Justice LeBel agreed generally with the majority's description of principles governing punitive damages and, in particular, the importance of rationality and proportionality in shaping any such award. However, the original jury award in this case failed the rationality test because of its sole purpose of punishing the insurer's bad faith. It also failed the proportionality test because of the gulf between the quantum of the award and the loss suffered by the plaintiffs. The reduced award at the Court of Appeal, according to Lebel J., satisfied both of these tests, "impos[ing] significant punishment for the bad faith of Pilot without upsetting the proper balance between the compensatory and punitive functions of tort law." This award was sufficient and "consistent with the nature and purpose of punitive damages in the law of torts". The majority result, on the other hand, was inappropriate in the context of tort law:

Tort law fulfills diverse functions. While deterrence and denunciation both still play a role, since it broke away from criminal law in the Middle Ages, in its core function, tort law has been compensatory or corrective...The purpose of this part of our legal system remains to make good the loss suffered, no less, no more...The award of punitive damages in discussion here leads us far away from this principle. It tends to turn tort law upside down. It transmogrifies what should have remained an incident of a contracts case into the central issue of the dispute. The main purpose of the action becomes the search for punishment, not compensation.

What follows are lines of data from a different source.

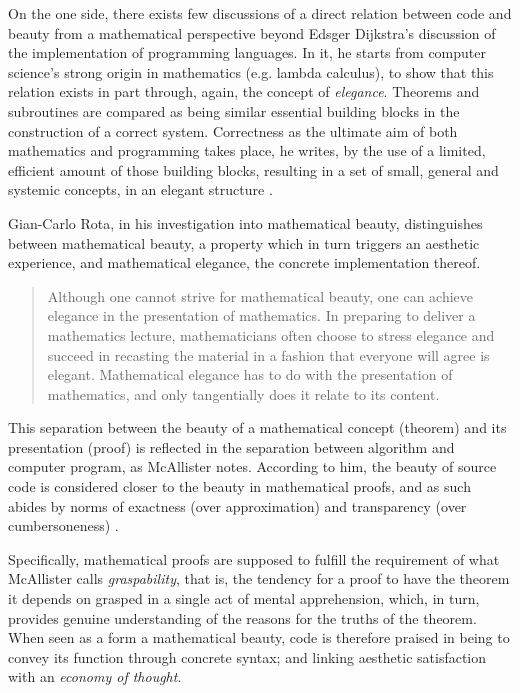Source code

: On the one side, there exists few discussions of a direct relation between code and beauty from a mathematical perspective beyond Edsger Dijkstra's discussion of the implementation of programming languages. In it, he starts from computer science's strong origin in mathematics (e.g. lambda calculus), to show that this relation exists in part through, again, the concept of \emph{elegance}. Theorems and subroutines are compared as being similar essential building blocks in the construction of a correct system. Correctness as the ultimate aim of both mathematics and programming takes place, he writes, by the use of a limited, efficient amount of those building blocks, resulting in a set of small, general and systemic concepts, in an elegant structure \citep{dijkstra_design_1963}.

Gian-Carlo Rota, in his investigation into mathematical beauty, distinguishes between mathematical beauty, a property which in turn triggers an aesthetic experience, and mathematical elegance, the concrete implementation thereof.

\begin{quote}
  Although one cannot strive for mathematical beauty, one can achieve elegance in the presentation of mathematics. In preparing to deliver a mathematics lecture, mathematicians often choose to stress elegance and succeed in recasting the material in a fashion that everyone will agree is elegant. Mathematical elegance has to do with the presentation of mathematics, and only tangentially does it relate to its content. \citep{rota_phenomenology_1997}
\end{quote}

This separation between the beauty of a mathematical concept (theorem) and its presentation (proof) is reflected in the separation between algorithm and computer program, as McAllister notes. According to him, the beauty of source code is considered closer to the beauty in mathematical proofs, and as such abides by norms of exactness (over approximation) and transparency (over cumbersoneness) \citep{mcallister_mathematical_2005}.

Specifically, mathematical proofs are supposed to fulfill the requirement of what McAllister calls \emph{graspability}, that is, the tendency for a proof to have the theorem it depends on grasped in a single act of mental apprehension, which, in turn, provides genuine understanding of the reasons for the truths of the theorem. When seen as a form a mathematical beauty, code is therefore praised in being to convey its function through concrete syntax; and linking aesthetic satisfaction with an \emph{economy of thought}.

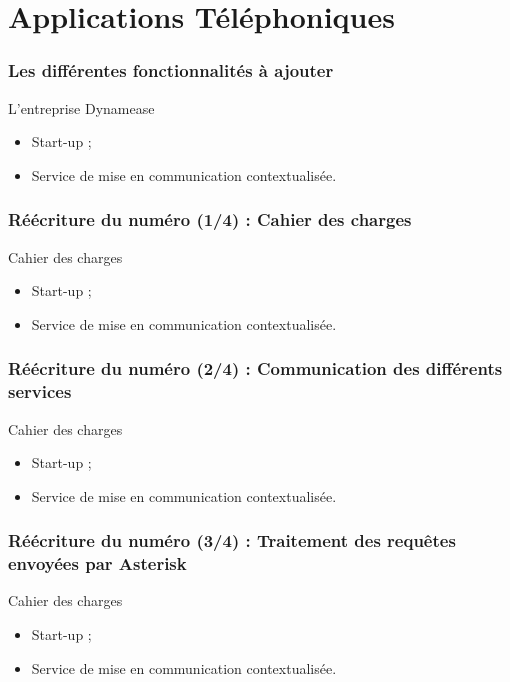 \section{Applications Téléphoniques}
\author{Kévin Moreau}


\begin{frame}
	\frametitle{Les différentes fonctionnalités à ajouter}

	\begin{block}{L'entreprise Dynamease}
	 \begin{itemize}
      \item Start-up ;
	  \item Service de mise en communication contextualisée.
	 \end{itemize}
	\end{block}
\end{frame}

\begin{frame}
	\frametitle{Réécriture du numéro (1/4) : Cahier des charges}

	\begin{block}{Cahier des charges}
	 \begin{itemize}
      \item Start-up ;
	  \item Service de mise en communication contextualisée.
	 \end{itemize}
	\end{block}
\end{frame}

\begin{frame}
	\frametitle{Réécriture du numéro (2/4) : Communication des différents services}

	\begin{block}{Cahier des charges}
	 \begin{itemize}
      \item Start-up ;
	  \item Service de mise en communication contextualisée.
	 \end{itemize}
	\end{block}
\end{frame}

\begin{frame}
	\frametitle{Réécriture du numéro (3/4) : Traitement des requêtes envoyées par Asterisk}

	\begin{block}{Cahier des charges}
	 \begin{itemize}
      \item Start-up ;
	  \item Service de mise en communication contextualisée.
	 \end{itemize}
	\end{block}
\end{frame}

==Significance of the decision==
Justice Binnie pointed to this decision among all of his Supreme Court opinions as giving him "particular satisfaction":

There was a lawyer who I believe must have been acting pro bono, who carried it all the way to the Supreme Court. He had gotten a jury so incensed at the insurance company that they awarded a million dollars in punitive damages. In the end, we upheld the outcome and it seemed to me that on a human scale, a massive injustice had been corrected and a very powerful message sent to the insurance industry. Occasionally, you feel that you have really made a difference.